> _WHAT IS EXPECTED_: Lift out all lines below that contain "fill".

Start of Block

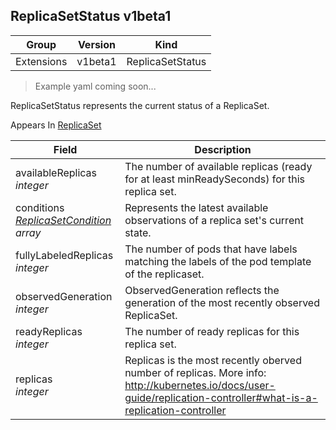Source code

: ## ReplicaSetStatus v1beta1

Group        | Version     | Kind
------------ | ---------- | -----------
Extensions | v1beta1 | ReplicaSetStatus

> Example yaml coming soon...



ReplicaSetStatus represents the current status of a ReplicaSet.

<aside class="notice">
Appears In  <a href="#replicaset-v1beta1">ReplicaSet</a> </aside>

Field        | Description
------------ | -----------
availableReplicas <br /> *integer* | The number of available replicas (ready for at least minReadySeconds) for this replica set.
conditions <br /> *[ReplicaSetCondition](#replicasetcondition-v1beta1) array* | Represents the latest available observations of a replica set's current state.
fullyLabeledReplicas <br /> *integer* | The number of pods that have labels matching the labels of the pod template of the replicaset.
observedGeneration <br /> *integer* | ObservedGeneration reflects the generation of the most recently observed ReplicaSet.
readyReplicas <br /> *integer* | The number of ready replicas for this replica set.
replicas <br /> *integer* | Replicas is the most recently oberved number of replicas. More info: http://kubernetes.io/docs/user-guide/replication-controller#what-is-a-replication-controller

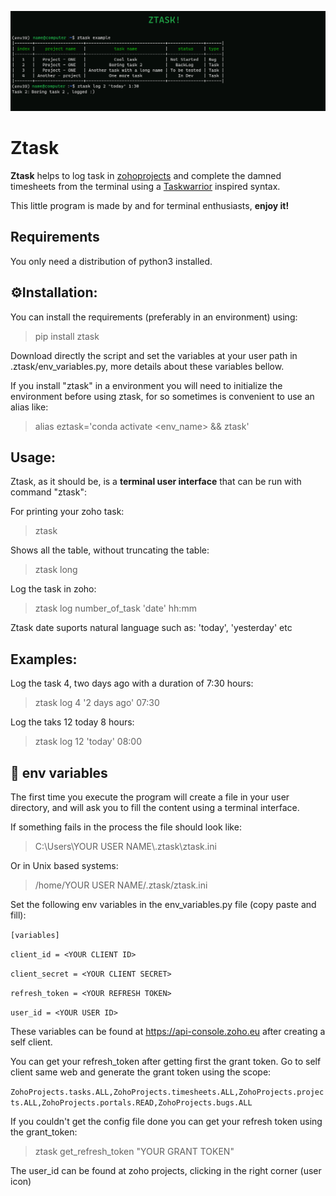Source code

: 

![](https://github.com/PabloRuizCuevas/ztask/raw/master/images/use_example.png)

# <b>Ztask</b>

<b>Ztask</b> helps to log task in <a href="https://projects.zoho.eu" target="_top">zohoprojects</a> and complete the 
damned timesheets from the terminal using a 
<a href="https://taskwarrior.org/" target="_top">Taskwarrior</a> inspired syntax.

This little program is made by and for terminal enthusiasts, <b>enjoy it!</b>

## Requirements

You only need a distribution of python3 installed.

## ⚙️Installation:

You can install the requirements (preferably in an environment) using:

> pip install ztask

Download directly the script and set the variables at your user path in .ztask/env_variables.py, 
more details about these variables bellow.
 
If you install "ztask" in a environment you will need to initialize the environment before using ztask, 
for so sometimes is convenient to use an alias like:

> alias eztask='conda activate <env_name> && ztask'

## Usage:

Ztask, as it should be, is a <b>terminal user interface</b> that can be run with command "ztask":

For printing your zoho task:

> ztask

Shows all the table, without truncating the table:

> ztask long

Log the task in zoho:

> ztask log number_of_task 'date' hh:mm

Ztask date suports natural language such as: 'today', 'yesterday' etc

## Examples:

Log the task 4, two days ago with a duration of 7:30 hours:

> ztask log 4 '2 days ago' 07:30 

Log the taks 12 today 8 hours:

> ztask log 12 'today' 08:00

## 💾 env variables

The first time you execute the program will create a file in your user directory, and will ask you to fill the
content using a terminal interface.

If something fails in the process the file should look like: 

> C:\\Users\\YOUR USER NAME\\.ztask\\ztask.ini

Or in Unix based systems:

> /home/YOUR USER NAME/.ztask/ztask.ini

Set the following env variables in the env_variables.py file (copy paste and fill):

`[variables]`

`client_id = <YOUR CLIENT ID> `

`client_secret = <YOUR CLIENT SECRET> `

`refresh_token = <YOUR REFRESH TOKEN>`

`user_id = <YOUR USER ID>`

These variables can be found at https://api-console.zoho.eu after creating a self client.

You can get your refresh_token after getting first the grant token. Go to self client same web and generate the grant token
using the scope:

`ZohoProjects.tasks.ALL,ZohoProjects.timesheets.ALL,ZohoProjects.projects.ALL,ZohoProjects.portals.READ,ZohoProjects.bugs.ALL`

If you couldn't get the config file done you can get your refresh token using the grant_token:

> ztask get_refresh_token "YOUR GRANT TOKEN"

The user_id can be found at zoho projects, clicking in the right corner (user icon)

End of Block

> _EXERCISE RESPONSE_:
The first time you execute the program will create a file in your user directory, and will ask you to fill the
Set the following env variables in the env_variables.py file (copy paste and fill):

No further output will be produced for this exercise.